Journal of Religion and Film

From "The Ten Commandments"
to the Decalogue

by John M. Grondelski

Vol. 7 No. 1 April 2003

From "The Ten Commandments"
to the Decalogue

by John M. Grondelski


Krzyszstof Kielowski's Decalogue, only recently released in North America, raises universal questions about faith and moral values through consideration of each of the Ten Commandments. The ten films transcend politics to plumb basic moral values, depicted in the daily lives of the dwellers in a Warsaw apartment house complex. Kielowski's films examine the moral dimension of human relations with God and with their fellow human beings.


[1]. If asked what film they associate with the phrase "Ten Commandments" most North American viewers probably would mention Cecil B. DeMille's 1956 epic of the same name. From a theologian's perspective, however, DeMille's title is somewhat misleading. The Ten Commandments is really about the whole Exodus event: the oppression of the Hebrews under Pharaoh, their liberation from Egypt, the Sinai Covenant (at the heart of which is the Ten Commandments) and the Israelites' arrival on the threshold of the Promised Land.

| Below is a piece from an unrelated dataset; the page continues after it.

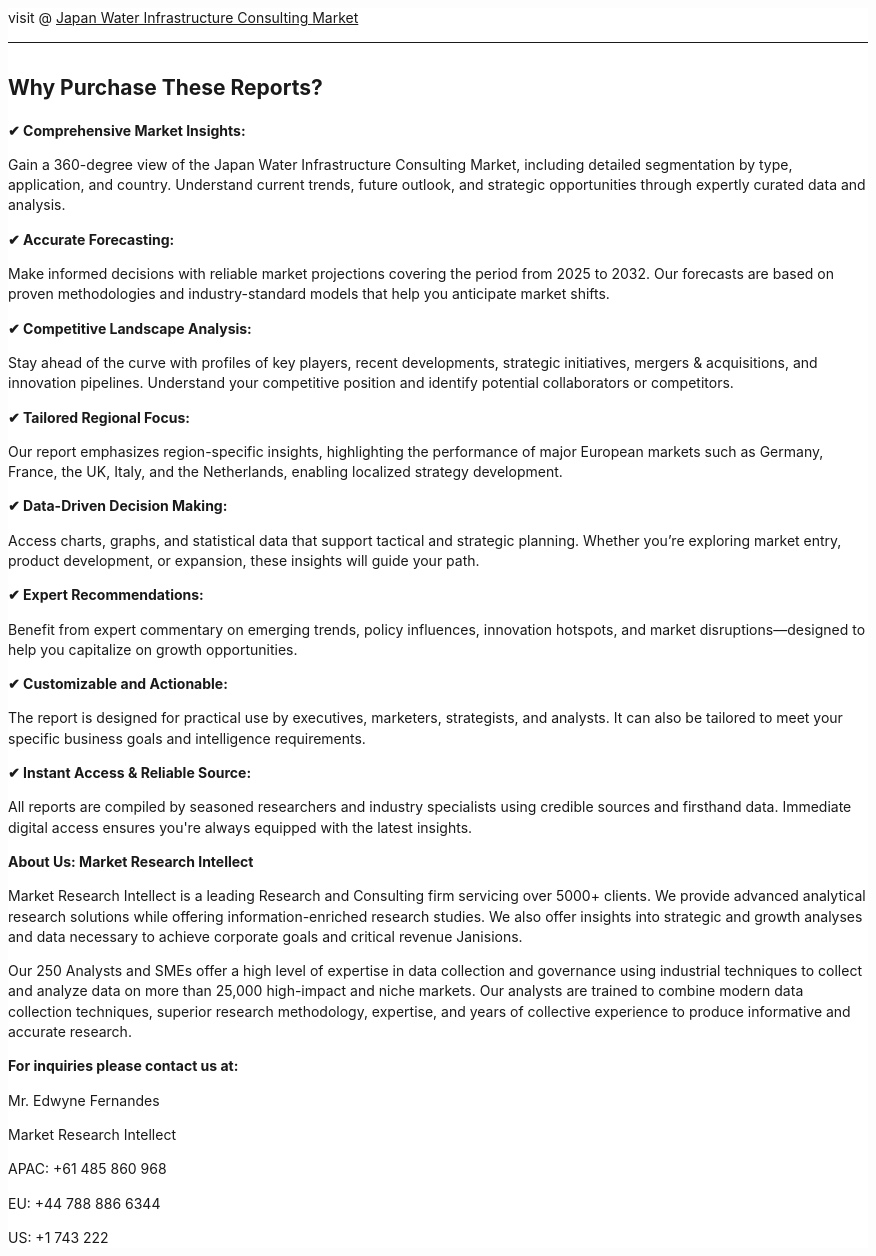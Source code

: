 visit&nbsp;@</strong>&nbsp;</span><span class="font-[700]"><a href="https://www.marketresearchintellect.com/product/global-water-infrastructure-consulting-market-size-forecast/?utm_source=Linkedin&utm_medium=824" target="_blank" data-tracking-control-name="article-ssr-frontend-pulse_little-text-block" data-tracking-will-navigate="" data-test-link="">Japan Water Infrastructure Consulting Market</a></span></p></blockquote><hr /><h2>Why Purchase These Reports?</h2><p><strong>✔ Comprehensive Market Insights:</strong></p><p>Gain a 360-degree view of the Japan Water Infrastructure Consulting Market, including detailed segmentation by type, application, and country. Understand current trends, future outlook, and strategic opportunities through expertly curated data and analysis.</p><p><strong>✔ Accurate Forecasting:</strong></p><p>Make informed decisions with reliable market projections covering the period from 2025 to 2032. Our forecasts are based on proven methodologies and industry-standard models that help you anticipate market shifts.</p><p><strong>✔ Competitive Landscape Analysis:</strong></p><p>Stay ahead of the curve with profiles of key players, recent developments, strategic initiatives, mergers &amp; acquisitions, and innovation pipelines. Understand your competitive position and identify potential collaborators or competitors.</p><p><strong>✔ Tailored Regional Focus:</strong></p><p>Our report emphasizes region-specific insights, highlighting the performance of major European markets such as Germany, France, the UK, Italy, and the Netherlands, enabling localized strategy development.</p><p><strong>✔ Data-Driven Decision Making:</strong></p><p>Access charts, graphs, and statistical data that support tactical and strategic planning. Whether you&rsquo;re exploring market entry, product development, or expansion, these insights will guide your path.</p><p><strong>✔ Expert Recommendations:</strong></p><p>Benefit from expert commentary on emerging trends, policy influences, innovation hotspots, and market disruptions&mdash;designed to help you capitalize on growth opportunities.</p><p><strong>✔ Customizable and Actionable:</strong></p><p>The report is designed for practical use by executives, marketers, strategists, and analysts. It can also be tailored to meet your specific business goals and intelligence requirements.</p><p><strong>✔ Instant Access &amp; Reliable Source:</strong></p><p>All reports are compiled by seasoned researchers and industry specialists using credible sources and firsthand data. Immediate digital access ensures you're always equipped with the latest insights.</p><p><strong><span class="font-[700]">About Us: Market Research Intellect</span></strong></p><p><span class="">Market Research Intellect is a leading Research and Consulting firm servicing over 5000+ clients. We provide advanced analytical research solutions while offering information-enriched research studies.&nbsp;</span>We also offer insights into strategic and growth analyses and data necessary to achieve corporate goals and critical revenue Janisions.</p><p><span class="">Our 250 Analysts and SMEs offer a high level of expertise in data collection and governance using industrial techniques to collect and analyze data on more than 25,000 high-impact and niche markets. Our analysts are trained to combine modern data collection techniques, superior research methodology, expertise, and years of collective experience to produce informative and accurate research.</span></p><p><strong>For inquiries please contact us at:</strong></p><p>Mr. Edwyne Fernandes</p><p>Market Research Intellect</p><p>APAC: +61 485 860 968</p><p>EU: +44 788 886 6344</p><p>US: +1 743 222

[2]. With the North American home video release of Krzysztof Kielowski's Decalogue series, however, North American viewers have a new association for "Ten Commandments."1 These ten one-hour films were originally shown on Polish Television in 1988 and have sometimes appeared in America as part of Kielowski or Polish film festivals (as in New York's Lincoln Center in the mid-1990s). "D-V" and "D-VI"2 even had an independent existence occasionally appearing, respectively, as A Short Film about Killing and A Short Film about Love.3 But the complete series has hitherto not been available on the general North American market (for contract and rights reasons, according to one explanation this author has heard). Their release, with English subtitles, now makes an important series on religion and film available to American and Canadian viewers.

[3]. When he died March 13, 1996, the New York Times described Kielowski as "one of the two [along with Andrzej Wajda) most important film makers to come out of Poland." Western audiences are probably most familiar with such internationally acclaimed films as The Double Life of Veronica and his trilogy on the values of the French Revolution, Three Colors (Red, White, and Blue). The Decalogue series has, however, unfortunately been largely unknown in North America.4

[4]. By the very nature of their subject matter, Kielowski's Decalogue is of obvious interest to students of religion and film. This essay will consider the religious issues posed by the film series as a whole, followed by comments on"D-I" ("Thou shalt have no other gods but me") and the question of social relationships treated in the films.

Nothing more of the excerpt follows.